West Coast Dockworkers Ratify Contract and Drought Expands
**University of California researchers say satellite data reveals increasing levels of nitrogen dioxide, that can harm plants and crop yields, in remote forest areas.
While short-lived in the atmosphere, researchers say wildfire and soil emissions are contributing reasons for the increase in nitrogen dioxide levels.
Their findings from satellite data were published in the journal Environmental Research Letters.
**The International Longshore and Warehouse Union, which represents dockworkers at all West Coast ports, voted to ratify a tentative 6-year contract agreement reached in June.
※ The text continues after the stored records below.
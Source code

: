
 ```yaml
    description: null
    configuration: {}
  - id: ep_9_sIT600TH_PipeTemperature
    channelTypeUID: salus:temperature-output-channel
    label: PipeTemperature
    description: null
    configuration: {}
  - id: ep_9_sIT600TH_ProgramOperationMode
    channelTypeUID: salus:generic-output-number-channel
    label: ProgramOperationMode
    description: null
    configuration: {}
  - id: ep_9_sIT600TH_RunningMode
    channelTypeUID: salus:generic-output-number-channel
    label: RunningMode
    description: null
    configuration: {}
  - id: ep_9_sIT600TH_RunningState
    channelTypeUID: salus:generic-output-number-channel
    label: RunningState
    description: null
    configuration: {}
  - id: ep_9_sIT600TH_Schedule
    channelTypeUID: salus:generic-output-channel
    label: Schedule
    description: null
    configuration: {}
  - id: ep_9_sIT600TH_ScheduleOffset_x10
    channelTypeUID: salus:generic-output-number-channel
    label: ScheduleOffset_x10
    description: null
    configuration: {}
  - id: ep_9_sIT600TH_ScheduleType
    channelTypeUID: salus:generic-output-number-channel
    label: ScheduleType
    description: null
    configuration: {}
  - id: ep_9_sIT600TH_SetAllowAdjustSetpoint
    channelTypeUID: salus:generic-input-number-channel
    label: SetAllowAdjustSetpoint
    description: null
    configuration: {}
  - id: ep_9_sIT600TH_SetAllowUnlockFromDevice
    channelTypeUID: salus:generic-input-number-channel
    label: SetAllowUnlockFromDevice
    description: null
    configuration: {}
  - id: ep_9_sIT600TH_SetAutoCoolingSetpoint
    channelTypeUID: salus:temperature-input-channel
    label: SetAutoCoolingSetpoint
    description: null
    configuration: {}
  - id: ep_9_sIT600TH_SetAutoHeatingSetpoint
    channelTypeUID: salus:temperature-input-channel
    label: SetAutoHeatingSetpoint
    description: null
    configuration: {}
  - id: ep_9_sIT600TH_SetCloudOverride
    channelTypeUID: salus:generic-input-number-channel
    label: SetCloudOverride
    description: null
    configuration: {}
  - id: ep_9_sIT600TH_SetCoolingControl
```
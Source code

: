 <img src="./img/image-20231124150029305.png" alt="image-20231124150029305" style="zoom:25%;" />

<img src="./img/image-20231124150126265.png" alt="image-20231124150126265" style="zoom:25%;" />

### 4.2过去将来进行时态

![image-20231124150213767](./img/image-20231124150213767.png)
U.S. Meat Export Federation President Dan Halstrom says the 75% voter-approved ratification is great news because it will bring stability to the West Coast ports and should eliminate work stoppages and interruptions.
Halstrom also hopes West Coast ports can regain some of the import cargo business lost to the East and Gulf Coasts.
**The weekly Drought Monitor showed drought getting worse across areas in the Midwest, South, Southwest, and the Pacific Northwest.
In the Midwest, extreme heat impacted areas like Minnesota, Iowa, Missouri, Wisconsin, and Illinois.
Areas in the South, including the Texas Gulf Coast, Louisiana, and Southern Mississippi, saw continued drought-related deterioration.
Some areas did see improvement, including southern Texas, where heavy rains from Tropical Storm Harold provided much-needed relief.